RTMP — the protocol most streamers still use — was designed in the early 2000s for Flash Player. It offers no built-in encryption, suffers from head-of-line blocking on lossy connections, and struggles with packet loss. When your stream crosses continents or traverses congested links, RTMP drops frames, introduces buffering, and leaves your viewers staring at a spinning wheel.

🛠️ Related Tools

SRT fixes this. Developed by Haivision and now open source, SRT provides AES encryption, forward error correction, and selective retransmission — all over UDP at sub-second latency. The NGINX SRT module lets you accept SRT streams and forward them to TCP backends, or take TCP streams and transmit them over SRT. This article is a complete guide to installing, configuring, and deploying the NGINX SRT module in production.

How the NGINX SRT Module Works

The NGINX SRT module introduces a new top-level srt {} configuration block, similar to the existing stream {} block. Under the hood, it uses libsrt for all SRT protocol handling. Because libsrt requires its own event loop, the module runs SRT operations on a separate thread, using eventfd notifications to communicate with NGINX’s main event loop.

This architecture means SRT processing does not block NGINX’s HTTP or stream workers. The NGINX SRT module supports two proxy directions:

  • SRT → TCP: Accepts incoming SRT connections and proxies the data to a TCP backend (e.g., a media server like Nimble Streamer, Wowza, or a custom MPEG-TS receiver).
  • TCP → SRT: Accepts incoming TCP connections (via the stream {} block) and proxies the data out over SRT to a remote SRT receiver.

Both directions support bidirectional data transfer, which is essential for interactive streaming protocols that require two-way communication.

Installing the NGINX SRT Module

RHEL, CentOS, AlmaLinux, Rocky Linux

sudo dnf install https://extras.getpagespeed.com/release-latest.rpm
sudo dnf install nginx-module-srt

The package installs two dynamic module files:

  • ngx_srt_module.so — The core SRT module (SRT listener, proxy to TCP, logging, map, variables)
  • ngx_stream_srt_proxy_module.so — The stream SRT proxy module (TCP-to-SRT direction)
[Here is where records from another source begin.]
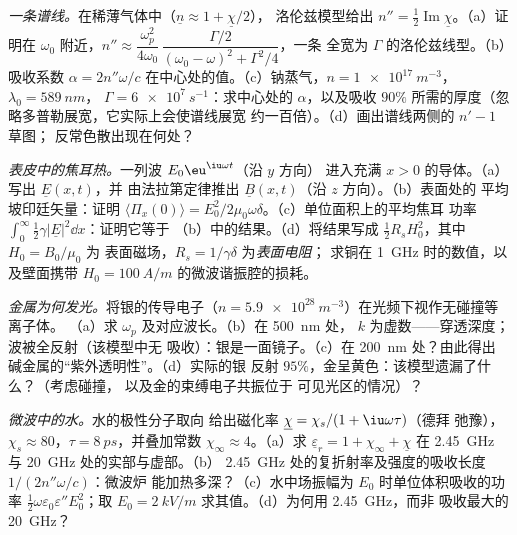 \begin{exercise}[$\star\star$]\label{exo:b2:waves-in-media:9}
\emph{一条谱线。}在稀薄气体中（$\underline n \approx 1 + \underline\chi/2$），
洛伦兹模型给出 $n'' = \tfrac12\operatorname{Im}\underline\chi$。（a）证明在
$\omega_0$ 附近，$n'' \approx \dfrac{\omega_p^2}{4\omega_0}\,\dfrac{\Gamma/2}{(\omega_0 - \omega)^2 + \Gamma^2/4}$，一条
全宽为 $\Gamma$ 的洛伦兹线型。（b）吸收系数 $\alpha = 2n''\omega/c$
在中心处的值。（c）钠蒸气，$n = \qty{1e17}{m^{-3}}$，$\lambda_0 = \qty{589}{nm}$，
$\Gamma = \qty{6e7}{s^{-1}}$：求中心处的 $\alpha$，以及吸收
$90\%$ 所需的厚度（忽略多普勒展宽，它实际上会使谱线展宽
约一百倍）。（d）画出谱线两侧的 $n' - 1$ 草图；
反常色散出现在何处？
\end{exercise}

\begin{exercise}[$\star\star\star$]\label{exo:b2:waves-in-media:10}
\emph{表皮中的焦耳热。}一列波 $E_0\eu^{\iu\omega t}$（沿 $y$ 方向）
进入充满 $x > 0$ 的导体。（a）写出 $\underline E(x, t)$，并
由法拉第定律推出 $\underline B(x, t)$（沿 $z$ 方向）。（b）表面处的
平均坡印廷矢量：证明 $\langle\Pi_x(0)\rangle = E_0^2/2\mu_0\omega\delta$。（c）单位面积上的平均焦耳
功率 $\int_0^\infty\tfrac12\gamma|\underline E|^2\dd x$：证明它等于
（b）中的结果。（d）将结果写成 $\tfrac12R_sH_0^2$，其中 $H_0 = B_0/\mu_0$ 为
表面磁场，$R_s = 1/\gamma\delta$ 为\emph{表面电阻}；
求铜在 \qty{1}{GHz} 时的数值，以及壁面携带
$H_0 = \qty{100}{A/m}$ 的微波谐振腔的损耗。
\end{exercise}

\begin{exercise}[$\star\star\star$]\label{exo:b2:waves-in-media:11}
\emph{金属为何发光。}将银的传导电子（$n =
\qty{5.9e28}{m^{-3}}$）在光频下视作无碰撞等离子体。
（a）求 $\omega_p$ 及对应波长。（b）在 \qty{500}{nm} 处，
$k$ 为虚数——穿透深度；波被全反射（该模型中无
吸收）：银是一面镜子。（c）在 \qty{200}{nm} 处？由此得出
碱金属的“紫外透明性”。（d）实际的银
反射 $95\%$，金呈黄色：该模型遗漏了什么？（考虑碰撞，
以及金的束缚电子共振位于
可见光区的情况）？
\end{exercise}

\begin{exercise}[$\star\star\star$]\label{exo:b2:waves-in-media:12}
\emph{微波中的水。}水的极性分子取向
给出磁化率 $\underline\chi = \chi_s/(1 + \iu\omega\tau)$（德拜
弛豫），$\chi_s \approx 80$，$\tau = \qty{8}{ps}$，并叠加常数
$\chi_\infty \approx 4$。（a）求 $\underline\varepsilon_r = 1 + \chi_\infty
+ \underline\chi$ 在 \qty{2.45}{GHz} 与 \qty{20}{GHz} 处的实部与虚部。（b）
\qty{2.45}{GHz} 处的复折射率及强度的吸收长度 $1/(2n''\omega/c)$：微波炉
能加热多深？（c）水中场振幅为 $E_0$ 时单位体积吸收的功率
$\tfrac12\omega\varepsilon_0\varepsilon''E_0^2$；取
$E_0 = \qty{2}{kV/m}$ 求其值。（d）为何用 \qty{2.45}{GHz}，而非
吸收最大的 \qty{20}{GHz}？
\end{exercise}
Add the following to the top of /etc/nginx/nginx.conf to load both modules:

load_module modules/ngx_srt_module.so;
load_module modules/ngx_stream_srt_proxy_module.so;

If you only need SRT-to-TCP proxying (the more common use case), you can load just the core module:

load_module modules/ngx_srt_module.so;

Debian and Ubuntu

First, set up the GetPageSpeed APT repository, then install:

sudo apt-get update
sudo apt-get install nginx-module-srt

On Debian/Ubuntu, the package handles module loading automatically. No load_module directive is needed.

Module pages: RPM packages | APT packages

Basic Configuration: SRT-to-TCP Proxy

The most common use case for the NGINX SRT module is receiving SRT streams from encoders like OBS Studio or FFmpeg, then forwarding them to a TCP-based media server. Here is a minimal working configuration:

load_module modules/ngx_srt_module.so;

events {
    worker_connections 1024;
}

http {
    # Your existing HTTP configuration
    server {
        listen 80;
        location / {
            return 200 "ok\n";
        }
    }
}

srt {
    server {
        listen 4321;
        proxy_pass tcp://127.0.0.1:5678;
    }
}

In this configuration, NGINX listens for SRT connections on UDP port 4321 and forwards all received data to a TCP server at 127.0.0.1:5678. Your media server (Nimble Streamer, custom MPEG-TS receiver, etc.) listens on TCP port 5678.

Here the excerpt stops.